Comments, Economy, In Focus

How much longer for the Crisis?

August has passed and with it the five-year mark of the economic crisis and financial storm that erupted in the same month of 2007. It is a crisis with worldwide repercussions that split the foundations of the capitalist system and whose consequences are still wrapped in indefinite uncertainty.

Cira Rodríguez César


What began with the crash of the real-estate bubble in the United States caused a domino effect for the world economy that was the start of a complex situation whose end is still uncertain.

According to an old saying, to remember is to return to living, well, in August 2007 there was an outbreak of economic, financial and real-estate disasters in the most developed nations, which formed the start of a chain of on-going events.

Everything developed very quickly into the perfect storm, which made the structures of the American and European financial systems shake.

Since its beginning, renowned economists have rated the current crisis as the worst since the event last century in the 1930s. This is a global recession marked by an extremely high degree of productivity on the world financial market, in which the so-called ‘big bubbles’ occur, above the level of the real-world gross domestic product.

Information about mass redundancies, business closures, an increase in poverty, bank collapses and elevated financial debts have crossed the globe. But it is now five years later and the same news is being repeated on a daily basis.

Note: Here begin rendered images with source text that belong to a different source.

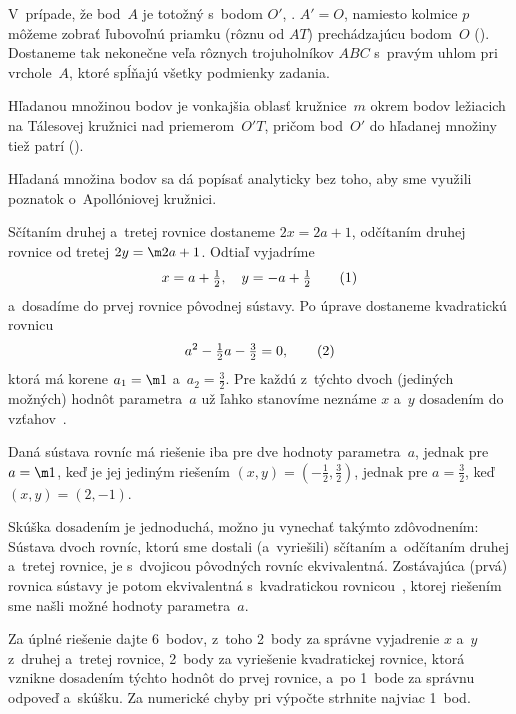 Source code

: {V~prípade, že bod~$A$ je totožný s~bodom $O'$, \tj. $A'=O$, namiesto kolmice $p$ môžeme zobrať ľubovoľnú priamku (rôznu od $AT$) prechádzajúcu bodom~$O$ (\obr). Dostaneme tak nekonečne veľa rôznych trojuholníkov $ABC$ s~pravým uhlom pri vrchole~$A$, ktoré spĺňajú všetky podmienky zadania.
%

\zaver
Hľadanou množinou bodov je vonkajšia oblasť kružnice~$m$ okrem bodov ležiacich na Tálesovej kružnici nad priemerom~$O'T$, pričom bod~$O'$ do hľadanej množiny tiež patrí (\obr).
%

\poznamka
Hľadaná množina bodov sa dá popísať analyticky bez toho, aby sme využili poznatok o~Apollóniovej kružnici.
}

{%
Sčítaním druhej a~tretej rovnice dostaneme $2x=2a+1$, odčítaním druhej rovnice od tretej $2y=\m2a+1$. Odtiaľ vyjadríme
$$
x=a+\tfrac12,\quad y=-a+\tfrac12
\tag1
$$
a~dosadíme do prvej rovnice pôvodnej sústavy. Po úprave dostaneme kvadratickú rovnicu
$$
a^2-\tfrac12a-\tfrac32=0,
\tag2
$$
ktorá má korene $a_1=\m1$ a~$a_2=\tfrac32$. Pre každú z~týchto dvoch (jediných možných) hodnôt parametra~$a$ už ľahko stanovíme neznáme $x$ a~$y$ dosadením do vzťahov~.

Daná sústava rovníc má riešenie iba pre dve hodnoty parametra~$a$, jednak pre $a=\m1$, keď je jej jediným riešením
$(x,y)=\left({-\tfrac12},{\tfrac32}\right)$, jednak pre $a=\tfrac32$, keď $(x,y)=\left(2,{-1}\right)$.

Skúška dosadením je jednoduchá, možno ju vynechať takýmto zdôvodnením: Sústava dvoch rovníc, ktorú sme dostali (a~vyriešili) sčítaním a~odčítaním druhej a~tretej rovnice, je s~dvojicou pôvodných rovníc ekvivalentná. Zostávajúca (prvá) rovnica sústavy je potom ekvivalentná s~kvadratickou rovnicou~, ktorej riešením sme našli možné hodnoty
parametra~$a$.

\nobreak\medskip\petit\noindent
Za úplné riešenie dajte 6~bodov, z~toho 2~body za správne vyjadrenie $x$ a~$y$ z~druhej a~tretej rovnice, 2~body za vyriešenie kvadratickej rovnice, ktorá vznikne dosadením týchto hodnôt do prvej rovnice, a~po 1~bode za správnu odpoveď a~skúšku. Za numerické chyby pri výpočte strhnite najviac 1~bod.

\endpetit
\bigbreak}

What for many was a financial or real-estate crisis, for others was a full-scale global economic crisis in which no-one can escape or will be able to escape, because it concerns a conflict that compromises international finances and the real economy.

That is why those who were unable to forecast the crisis and intercept it, let alone suggest ideas towards a solution – The International Monetary Fund and The World Bank – are still looking for the slightest lead to fight it and seek salvation.

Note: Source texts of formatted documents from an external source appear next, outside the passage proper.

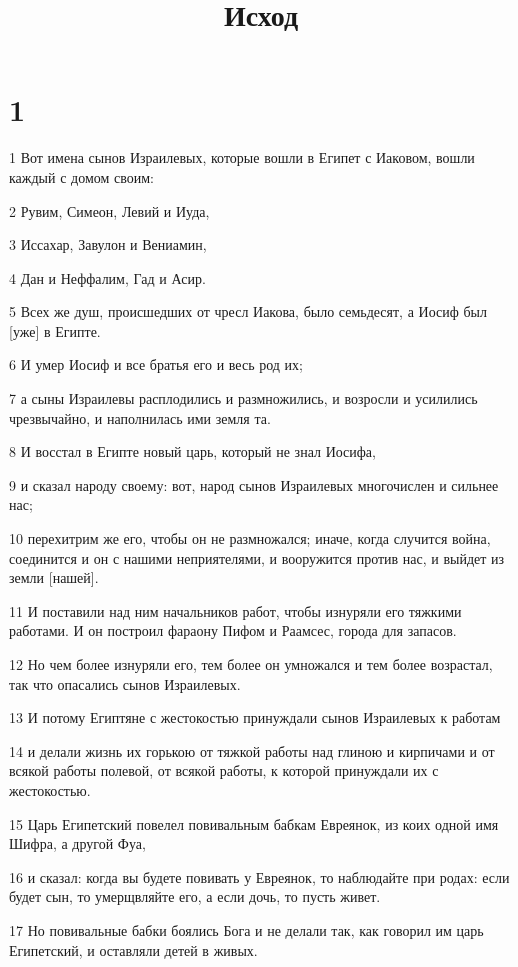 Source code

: 

\title{Исход}


\chapter{1}

\par 1 Вот имена сынов Израилевых, которые вошли в Египет с Иаковом, вошли каждый с домом своим:
\par 2 Рувим, Симеон, Левий и Иуда,
\par 3 Иссахар, Завулон и Вениамин,
\par 4 Дан и Неффалим, Гад и Асир.
\par 5 Всех же душ, происшедших от чресл Иакова, было семьдесят, а Иосиф был [уже] в Египте.
\par 6 И умер Иосиф и все братья его и весь род их;
\par 7 а сыны Израилевы расплодились и размножились, и возросли и усилились чрезвычайно, и наполнилась ими земля та.
\par 8 И восстал в Египте новый царь, который не знал Иосифа,
\par 9 и сказал народу своему: вот, народ сынов Израилевых многочислен и сильнее нас;
\par 10 перехитрим же его, чтобы он не размножался; иначе, когда случится война, соединится и он с нашими неприятелями, и вооружится против нас, и выйдет из земли [нашей].
\par 11 И поставили над ним начальников работ, чтобы изнуряли его тяжкими работами. И он построил фараону Пифом и Раамсес, города для запасов.
\par 12 Но чем более изнуряли его, тем более он умножался и тем более возрастал, так что опасались сынов Израилевых.
\par 13 И потому Египтяне с жестокостью принуждали сынов Израилевых к работам
\par 14 и делали жизнь их горькою от тяжкой работы над глиною и кирпичами и от всякой работы полевой, от всякой работы, к которой принуждали их с жестокостью.
\par 15 Царь Египетский повелел повивальным бабкам Евреянок, из коих одной имя Шифра, а другой Фуа,
\par 16 и сказал: когда вы будете повивать у Евреянок, то наблюдайте при родах: если будет сын, то умерщвляйте его, а если дочь, то пусть живет.
\par 17 Но повивальные бабки боялись Бога и не делали так, как говорил им царь Египетский, и оставляли детей в живых.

It was with the collapse of Lehman Brothers, in September 2008, that the intensification of the current crisis began. The fall of the financial giant not only almost fatally wounded the model of investment banking as a specific and individual business, but brought about the closure of the financial markets.

This factor, to a greater or lesser extent, has been a feature throughout the whole of the last five-year period and has provoked a ferocious level of distrust among the financial institutions that is still prevalent today.

Five years later the United States still has not found the path to recovery. Germany has forced itself to the head of the Eurozone to avoid the collapse and to avoid the loss of the single currency. The rest of the European Union wants to escape a domino effect should the Euro disappear, and Japan is seeing a fall in industry production and with it a decline in exports.

Within the Eurozone, Greece, Ireland, Portugal, Spain and Cyprus have asked for bailouts for their economies and banking systems.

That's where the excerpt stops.